Islam, Immigration, and Identity

Printed Edition of the Special Issue Published in Religions

In this Special Issue, distinguished scholars from Europe and North America, representing diverse disciplinary and methodological approaches, problematize the clash of civilizations narrative by exploring more deeply and richly the intersection of Islam, immigration, and identity in the West.

The themes addressed in these articles represent some of the most debated issues among scholars, journalists, and politicians pertaining to the place of Muslims in the West and include multiculturalism, Muslim political representation, Sharia controversies, the reconciliation of Muslim with national identities, racism, gender and sexuality, and Islamophobia. Geographically, the authors address the intersection of Islam, immigration, and identity in Western countries that include Britain, France, Italy, Malta, Spain, Sweden, Canada, and the United States.

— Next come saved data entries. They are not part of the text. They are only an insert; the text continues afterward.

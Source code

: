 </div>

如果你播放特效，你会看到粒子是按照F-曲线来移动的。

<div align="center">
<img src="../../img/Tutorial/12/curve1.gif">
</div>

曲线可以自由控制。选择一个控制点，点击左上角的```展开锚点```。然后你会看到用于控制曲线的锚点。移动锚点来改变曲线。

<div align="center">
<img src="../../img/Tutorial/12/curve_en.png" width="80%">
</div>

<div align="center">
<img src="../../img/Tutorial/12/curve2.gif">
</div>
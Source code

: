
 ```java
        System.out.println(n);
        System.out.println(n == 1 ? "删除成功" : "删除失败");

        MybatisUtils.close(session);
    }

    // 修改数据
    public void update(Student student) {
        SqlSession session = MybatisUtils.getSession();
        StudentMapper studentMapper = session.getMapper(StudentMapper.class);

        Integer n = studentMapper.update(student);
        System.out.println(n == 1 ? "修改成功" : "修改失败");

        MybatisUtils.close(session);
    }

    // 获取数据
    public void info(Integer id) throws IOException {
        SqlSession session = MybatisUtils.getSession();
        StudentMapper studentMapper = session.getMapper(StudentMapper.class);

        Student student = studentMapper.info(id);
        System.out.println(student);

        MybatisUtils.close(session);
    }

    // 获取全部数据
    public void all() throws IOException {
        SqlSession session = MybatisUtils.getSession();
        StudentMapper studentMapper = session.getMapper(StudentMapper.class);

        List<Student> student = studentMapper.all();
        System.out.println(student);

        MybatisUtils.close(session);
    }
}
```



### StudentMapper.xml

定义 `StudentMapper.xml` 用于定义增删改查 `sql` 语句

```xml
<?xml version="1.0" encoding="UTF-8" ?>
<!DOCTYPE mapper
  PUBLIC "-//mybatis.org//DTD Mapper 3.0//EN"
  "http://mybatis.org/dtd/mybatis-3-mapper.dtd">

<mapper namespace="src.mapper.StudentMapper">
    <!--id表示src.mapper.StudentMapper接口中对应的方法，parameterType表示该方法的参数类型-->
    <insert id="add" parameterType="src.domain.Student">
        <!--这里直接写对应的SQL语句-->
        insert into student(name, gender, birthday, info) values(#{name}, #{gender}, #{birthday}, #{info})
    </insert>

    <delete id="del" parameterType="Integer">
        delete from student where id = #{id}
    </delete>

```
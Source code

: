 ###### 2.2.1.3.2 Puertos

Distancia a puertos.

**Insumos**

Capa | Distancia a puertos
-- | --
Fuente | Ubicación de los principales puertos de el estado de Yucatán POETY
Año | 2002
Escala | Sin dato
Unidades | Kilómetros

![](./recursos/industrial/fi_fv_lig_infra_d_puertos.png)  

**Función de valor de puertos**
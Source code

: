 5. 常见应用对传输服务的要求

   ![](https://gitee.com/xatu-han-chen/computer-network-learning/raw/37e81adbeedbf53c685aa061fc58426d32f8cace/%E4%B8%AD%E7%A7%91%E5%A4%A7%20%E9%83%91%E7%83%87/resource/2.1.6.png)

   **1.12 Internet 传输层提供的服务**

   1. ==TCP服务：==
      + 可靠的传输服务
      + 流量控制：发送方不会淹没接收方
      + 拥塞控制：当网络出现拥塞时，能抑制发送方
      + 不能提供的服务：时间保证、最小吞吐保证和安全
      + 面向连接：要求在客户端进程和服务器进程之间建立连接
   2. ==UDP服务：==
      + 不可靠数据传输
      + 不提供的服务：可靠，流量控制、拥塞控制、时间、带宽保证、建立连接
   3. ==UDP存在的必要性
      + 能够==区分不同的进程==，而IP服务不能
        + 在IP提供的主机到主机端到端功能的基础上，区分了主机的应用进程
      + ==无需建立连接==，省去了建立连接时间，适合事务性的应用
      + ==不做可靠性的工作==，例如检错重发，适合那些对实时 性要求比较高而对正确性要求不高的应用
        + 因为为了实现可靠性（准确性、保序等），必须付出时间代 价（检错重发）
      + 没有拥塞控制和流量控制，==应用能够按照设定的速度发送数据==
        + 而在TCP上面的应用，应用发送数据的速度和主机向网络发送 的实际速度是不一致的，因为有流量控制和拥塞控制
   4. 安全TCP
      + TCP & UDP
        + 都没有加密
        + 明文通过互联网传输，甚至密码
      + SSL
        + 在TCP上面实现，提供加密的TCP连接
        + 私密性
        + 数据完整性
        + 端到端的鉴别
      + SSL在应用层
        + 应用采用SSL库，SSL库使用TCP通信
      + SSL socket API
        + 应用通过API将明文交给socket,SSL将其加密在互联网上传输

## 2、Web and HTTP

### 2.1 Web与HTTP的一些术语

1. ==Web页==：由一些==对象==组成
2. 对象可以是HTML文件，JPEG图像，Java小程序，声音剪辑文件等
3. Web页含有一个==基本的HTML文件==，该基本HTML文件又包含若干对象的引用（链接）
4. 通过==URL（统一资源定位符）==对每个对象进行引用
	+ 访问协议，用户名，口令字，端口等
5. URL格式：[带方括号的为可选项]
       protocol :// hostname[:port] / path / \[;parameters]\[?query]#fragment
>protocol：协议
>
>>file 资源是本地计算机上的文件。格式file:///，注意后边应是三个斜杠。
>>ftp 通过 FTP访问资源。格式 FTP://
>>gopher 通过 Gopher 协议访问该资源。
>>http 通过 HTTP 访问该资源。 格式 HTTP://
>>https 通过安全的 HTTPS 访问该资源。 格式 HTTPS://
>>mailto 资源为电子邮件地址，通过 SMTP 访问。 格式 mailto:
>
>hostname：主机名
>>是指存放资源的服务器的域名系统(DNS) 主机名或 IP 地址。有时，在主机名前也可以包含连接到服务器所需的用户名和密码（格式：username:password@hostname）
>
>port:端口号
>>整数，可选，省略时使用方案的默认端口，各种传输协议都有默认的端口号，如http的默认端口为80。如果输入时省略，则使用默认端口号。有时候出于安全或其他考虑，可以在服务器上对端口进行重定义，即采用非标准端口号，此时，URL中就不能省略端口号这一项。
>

What the authors share in common is the desire to shed light on how the growth and increasing visibility of Muslim minority communities in the West has led both Muslim and non-Muslim populations to reflect on and/or reconsider cultural, religious, and national identities in light of the ‘Other.’ While the authors take seriously the very real tensions that exist between Muslim minority communities and the non-Muslim majorities of Europe and North America, they argue, explicitly or implicitly, that recourse to a clash of civilizations framework to explain these tensions does not do justice to the complex ways in which Muslim and Western identities are negotiated and transformed in light of the historic and contemporary interactions between the two.